Task details → Repeat the records below exactly. Omit the pictures.

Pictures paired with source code
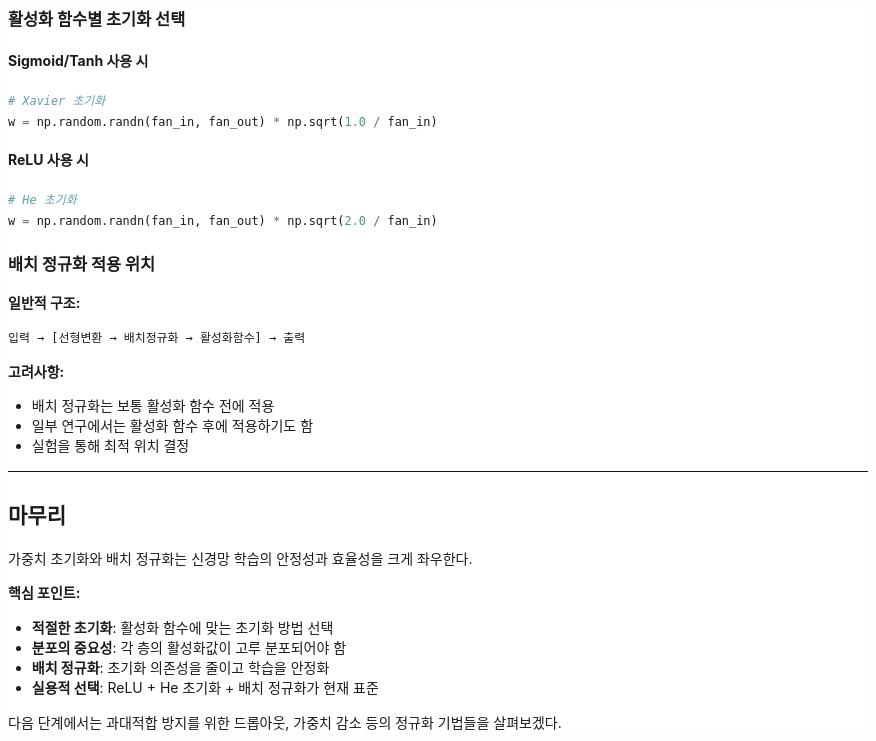 ### 활성화 함수별 초기화 선택

#### Sigmoid/Tanh 사용 시
```python
# Xavier 초기화
w = np.random.randn(fan_in, fan_out) * np.sqrt(1.0 / fan_in)
```

#### ReLU 사용 시
```python
# He 초기화
w = np.random.randn(fan_in, fan_out) * np.sqrt(2.0 / fan_in)
```

### 배치 정규화 적용 위치

**일반적 구조:**
```
입력 → [선형변환 → 배치정규화 → 활성화함수] → 출력
```

**고려사항:**
- 배치 정규화는 보통 활성화 함수 전에 적용
- 일부 연구에서는 활성화 함수 후에 적용하기도 함
- 실험을 통해 최적 위치 결정

---

## 마무리

가중치 초기화와 배치 정규화는 신경망 학습의 안정성과 효율성을 크게 좌우한다.

**핵심 포인트:**
- **적절한 초기화**: 활성화 함수에 맞는 초기화 방법 선택
- **분포의 중요성**: 각 층의 활성화값이 고루 분포되어야 함
- **배치 정규화**: 초기화 의존성을 줄이고 학습을 안정화
- **실용적 선택**: ReLU + He 초기화 + 배치 정규화가 현재 표준

다음 단계에서는 과대적합 방지를 위한 드롭아웃, 가중치 감소 등의 정규화 기법들을 살펴보겠다.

Exercise result →
 ### 활성화 함수별 초기화 선택

#### Sigmoid/Tanh 사용 시
```python
# Xavier 초기화
w = np.random.randn(fan_in, fan_out) * np.sqrt(1.0 / fan_in)
```

#### ReLU 사용 시
```python
# He 초기화
w = np.random.randn(fan_in, fan_out) * np.sqrt(2.0 / fan_in)
```

### 배치 정규화 적용 위치

**일반적 구조:**
```
입력 → [선형변환 → 배치정규화 → 활성화함수] → 출력
```

**고려사항:**
- 배치 정규화는 보통 활성화 함수 전에 적용
- 일부 연구에서는 활성화 함수 후에 적용하기도 함
- 실험을 통해 최적 위치 결정

---

## 마무리

가중치 초기화와 배치 정규화는 신경망 학습의 안정성과 효율성을 크게 좌우한다.

**핵심 포인트:**
- **적절한 초기화**: 활성화 함수에 맞는 초기화 방법 선택
- **분포의 중요성**: 각 층의 활성화값이 고루 분포되어야 함
- **배치 정규화**: 초기화 의존성을 줄이고 학습을 안정화
- **실용적 선택**: ReLU + He 초기화 + 배치 정규화가 현재 표준

다음 단계에서는 과대적합 방지를 위한 드롭아웃, 가중치 감소 등의 정규화 기법들을 살펴보겠다.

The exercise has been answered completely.